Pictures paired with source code

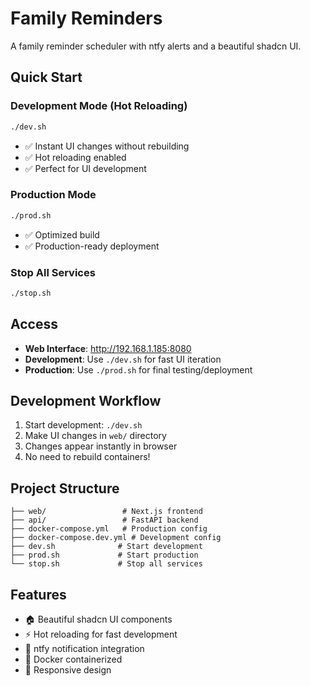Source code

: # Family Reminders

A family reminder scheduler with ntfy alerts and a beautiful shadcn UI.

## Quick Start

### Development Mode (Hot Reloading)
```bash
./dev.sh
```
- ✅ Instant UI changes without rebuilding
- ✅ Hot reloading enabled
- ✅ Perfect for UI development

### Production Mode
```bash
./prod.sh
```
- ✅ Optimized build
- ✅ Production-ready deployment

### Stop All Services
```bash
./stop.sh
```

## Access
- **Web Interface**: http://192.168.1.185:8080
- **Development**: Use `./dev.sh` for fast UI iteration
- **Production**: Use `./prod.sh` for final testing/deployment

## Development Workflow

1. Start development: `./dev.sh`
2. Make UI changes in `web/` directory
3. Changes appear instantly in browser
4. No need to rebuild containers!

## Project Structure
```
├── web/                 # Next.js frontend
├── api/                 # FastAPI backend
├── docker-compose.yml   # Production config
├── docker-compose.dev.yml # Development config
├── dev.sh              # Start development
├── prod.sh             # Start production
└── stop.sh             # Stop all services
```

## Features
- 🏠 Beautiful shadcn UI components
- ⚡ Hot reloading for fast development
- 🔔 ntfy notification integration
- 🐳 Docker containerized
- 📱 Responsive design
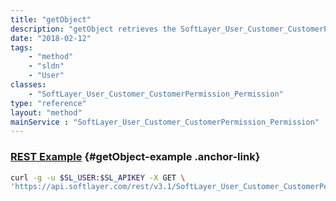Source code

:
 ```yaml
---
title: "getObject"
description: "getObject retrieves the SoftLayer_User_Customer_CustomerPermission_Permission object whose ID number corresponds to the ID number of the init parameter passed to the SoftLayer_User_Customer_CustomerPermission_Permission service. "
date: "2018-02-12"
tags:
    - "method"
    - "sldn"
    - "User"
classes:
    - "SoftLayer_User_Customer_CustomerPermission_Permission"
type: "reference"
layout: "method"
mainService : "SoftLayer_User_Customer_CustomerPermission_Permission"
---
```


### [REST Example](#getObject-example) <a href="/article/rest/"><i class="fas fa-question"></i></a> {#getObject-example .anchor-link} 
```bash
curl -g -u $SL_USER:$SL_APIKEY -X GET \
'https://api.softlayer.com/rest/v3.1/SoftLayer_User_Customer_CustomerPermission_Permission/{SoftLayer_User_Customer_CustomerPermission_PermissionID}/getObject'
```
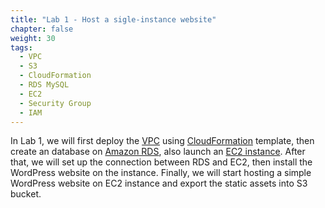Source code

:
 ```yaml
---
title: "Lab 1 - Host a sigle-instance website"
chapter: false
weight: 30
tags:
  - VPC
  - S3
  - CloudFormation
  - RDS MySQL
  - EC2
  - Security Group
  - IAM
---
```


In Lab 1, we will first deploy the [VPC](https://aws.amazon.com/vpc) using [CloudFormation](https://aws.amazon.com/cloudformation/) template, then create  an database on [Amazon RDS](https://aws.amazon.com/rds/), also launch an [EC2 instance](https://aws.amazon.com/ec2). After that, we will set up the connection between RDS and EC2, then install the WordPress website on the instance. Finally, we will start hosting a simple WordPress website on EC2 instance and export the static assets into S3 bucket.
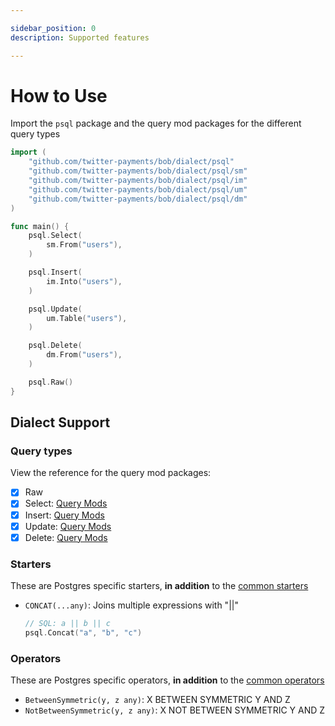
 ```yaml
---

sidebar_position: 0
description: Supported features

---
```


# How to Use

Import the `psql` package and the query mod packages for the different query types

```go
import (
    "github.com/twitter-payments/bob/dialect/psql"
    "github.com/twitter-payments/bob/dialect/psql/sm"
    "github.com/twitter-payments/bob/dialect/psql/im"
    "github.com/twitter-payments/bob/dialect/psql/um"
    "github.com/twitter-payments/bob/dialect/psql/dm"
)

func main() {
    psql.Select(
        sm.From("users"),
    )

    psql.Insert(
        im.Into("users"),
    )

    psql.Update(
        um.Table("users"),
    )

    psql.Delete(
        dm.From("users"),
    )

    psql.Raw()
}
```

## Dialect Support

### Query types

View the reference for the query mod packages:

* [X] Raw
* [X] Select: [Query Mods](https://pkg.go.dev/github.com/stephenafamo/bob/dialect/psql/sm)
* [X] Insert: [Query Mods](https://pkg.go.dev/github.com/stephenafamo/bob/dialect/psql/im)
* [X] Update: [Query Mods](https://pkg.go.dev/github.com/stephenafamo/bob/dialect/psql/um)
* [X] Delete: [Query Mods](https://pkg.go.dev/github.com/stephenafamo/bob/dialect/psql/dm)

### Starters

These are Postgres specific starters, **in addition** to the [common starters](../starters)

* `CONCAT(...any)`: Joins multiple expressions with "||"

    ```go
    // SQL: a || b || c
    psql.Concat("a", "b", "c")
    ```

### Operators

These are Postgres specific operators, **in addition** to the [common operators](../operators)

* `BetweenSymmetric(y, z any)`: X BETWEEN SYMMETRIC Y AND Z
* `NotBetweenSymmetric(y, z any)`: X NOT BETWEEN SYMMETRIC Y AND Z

WORK REQUIRED: An exact copy of every entry, minus the pictures, is what you should return.

EXERCISE RESPONSE:
Source code

: # Family Reminders

A family reminder scheduler with ntfy alerts and a beautiful shadcn UI.

## Quick Start

### Development Mode (Hot Reloading)
```bash
./dev.sh
```
- ✅ Instant UI changes without rebuilding
- ✅ Hot reloading enabled
- ✅ Perfect for UI development

### Production Mode
```bash
./prod.sh
```
- ✅ Optimized build
- ✅ Production-ready deployment

### Stop All Services
```bash
./stop.sh
```

## Access
- **Web Interface**: http://192.168.1.185:8080
- **Development**: Use `./dev.sh` for fast UI iteration
- **Production**: Use `./prod.sh` for final testing/deployment

## Development Workflow

1. Start development: `./dev.sh`
2. Make UI changes in `web/` directory
3. Changes appear instantly in browser
4. No need to rebuild containers!

## Project Structure
```
├── web/                 # Next.js frontend
├── api/                 # FastAPI backend
├── docker-compose.yml   # Production config
├── docker-compose.dev.yml # Development config
├── dev.sh              # Start development
├── prod.sh             # Start production
└── stop.sh             # Stop all services
```

## Features
- 🏠 Beautiful shadcn UI components
- ⚡ Hot reloading for fast development
- 🔔 ntfy notification integration
- 🐳 Docker containerized
- 📱 Responsive design
Source code

:
 ```yaml
---
title: "getObject"
description: "getObject retrieves the SoftLayer_User_Customer_CustomerPermission_Permission object whose ID number corresponds to the ID number of the init parameter passed to the SoftLayer_User_Customer_CustomerPermission_Permission service. "
date: "2018-02-12"
tags:
    - "method"
    - "sldn"
    - "User"
classes:
    - "SoftLayer_User_Customer_CustomerPermission_Permission"
type: "reference"
layout: "method"
mainService : "SoftLayer_User_Customer_CustomerPermission_Permission"
---
```


### [REST Example](#getObject-example) <a href="/article/rest/"><i class="fas fa-question"></i></a> {#getObject-example .anchor-link} 
```bash
curl -g -u $SL_USER:$SL_APIKEY -X GET \
'https://api.softlayer.com/rest/v3.1/SoftLayer_User_Customer_CustomerPermission_Permission/{SoftLayer_User_Customer_CustomerPermission_PermissionID}/getObject'
```
Source code

:
 ```yaml
---
title: "Lab 1 - Host a sigle-instance website"
chapter: false
weight: 30
tags:
  - VPC
  - S3
  - CloudFormation
  - RDS MySQL
  - EC2
  - Security Group
  - IAM
---
```


In Lab 1, we will first deploy the [VPC](https://aws.amazon.com/vpc) using [CloudFormation](https://aws.amazon.com/cloudformation/) template, then create  an database on [Amazon RDS](https://aws.amazon.com/rds/), also launch an [EC2 instance](https://aws.amazon.com/ec2). After that, we will set up the connection between RDS and EC2, then install the WordPress website on the instance. Finally, we will start hosting a simple WordPress website on EC2 instance and export the static assets into S3 bucket.
 ```yaml
---

sidebar_position: 0
description: Supported features

---
```


# How to Use

Import the `psql` package and the query mod packages for the different query types

```go
import (
    "github.com/twitter-payments/bob/dialect/psql"
    "github.com/twitter-payments/bob/dialect/psql/sm"
    "github.com/twitter-payments/bob/dialect/psql/im"
    "github.com/twitter-payments/bob/dialect/psql/um"
    "github.com/twitter-payments/bob/dialect/psql/dm"
)

func main() {
    psql.Select(
        sm.From("users"),
    )

    psql.Insert(
        im.Into("users"),
    )

    psql.Update(
        um.Table("users"),
    )

    psql.Delete(
        dm.From("users"),
    )

    psql.Raw()
}
```

## Dialect Support

### Query types

View the reference for the query mod packages:

* [X] Raw
* [X] Select: [Query Mods](https://pkg.go.dev/github.com/stephenafamo/bob/dialect/psql/sm)
* [X] Insert: [Query Mods](https://pkg.go.dev/github.com/stephenafamo/bob/dialect/psql/im)
* [X] Update: [Query Mods](https://pkg.go.dev/github.com/stephenafamo/bob/dialect/psql/um)
* [X] Delete: [Query Mods](https://pkg.go.dev/github.com/stephenafamo/bob/dialect/psql/dm)

### Starters

These are Postgres specific starters, **in addition** to the [common starters](../starters)

* `CONCAT(...any)`: Joins multiple expressions with "||"

    ```go
    // SQL: a || b || c
    psql.Concat("a", "b", "c")
    ```

### Operators

These are Postgres specific operators, **in addition** to the [common operators](../operators)

* `BetweenSymmetric(y, z any)`: X BETWEEN SYMMETRIC Y AND Z
* `NotBetweenSymmetric(y, z any)`: X NOT BETWEEN SYMMETRIC Y AND Z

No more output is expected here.